• _WHAT YOU WILL DO_
What lines in the data below mention the string "frac"? Copy them out.

● ● ●

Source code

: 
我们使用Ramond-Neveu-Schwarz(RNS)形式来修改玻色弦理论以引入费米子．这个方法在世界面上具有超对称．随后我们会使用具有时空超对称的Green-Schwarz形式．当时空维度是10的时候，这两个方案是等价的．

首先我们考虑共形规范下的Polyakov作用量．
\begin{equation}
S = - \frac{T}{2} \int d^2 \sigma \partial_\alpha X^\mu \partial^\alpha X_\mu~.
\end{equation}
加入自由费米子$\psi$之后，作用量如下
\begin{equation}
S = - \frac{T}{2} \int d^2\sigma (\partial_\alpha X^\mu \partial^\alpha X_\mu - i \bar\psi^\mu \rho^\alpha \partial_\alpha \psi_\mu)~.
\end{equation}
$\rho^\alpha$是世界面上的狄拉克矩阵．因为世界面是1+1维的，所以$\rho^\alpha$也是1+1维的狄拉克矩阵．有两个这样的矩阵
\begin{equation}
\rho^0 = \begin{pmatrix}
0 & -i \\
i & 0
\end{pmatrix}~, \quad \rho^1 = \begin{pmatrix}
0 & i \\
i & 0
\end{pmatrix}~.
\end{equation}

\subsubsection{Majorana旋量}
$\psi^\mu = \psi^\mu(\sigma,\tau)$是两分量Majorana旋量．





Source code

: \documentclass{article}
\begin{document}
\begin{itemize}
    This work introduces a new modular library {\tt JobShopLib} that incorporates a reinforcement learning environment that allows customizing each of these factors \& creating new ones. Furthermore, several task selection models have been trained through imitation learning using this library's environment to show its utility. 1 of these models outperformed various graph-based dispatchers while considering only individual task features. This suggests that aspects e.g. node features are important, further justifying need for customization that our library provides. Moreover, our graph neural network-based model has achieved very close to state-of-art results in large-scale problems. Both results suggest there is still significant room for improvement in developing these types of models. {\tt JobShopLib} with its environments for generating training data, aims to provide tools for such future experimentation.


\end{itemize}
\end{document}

● ● ●

• _ANSWER SPACE_
S = - \frac{T}{2} \int d^2 \sigma \partial_\alpha X^\mu \partial^\alpha X_\mu~.
S = - \frac{T}{2} \int d^2\sigma (\partial_\alpha X^\mu \partial^\alpha X_\mu - i \bar\psi^\mu \rho^\alpha \partial_\alpha \psi_\mu)~.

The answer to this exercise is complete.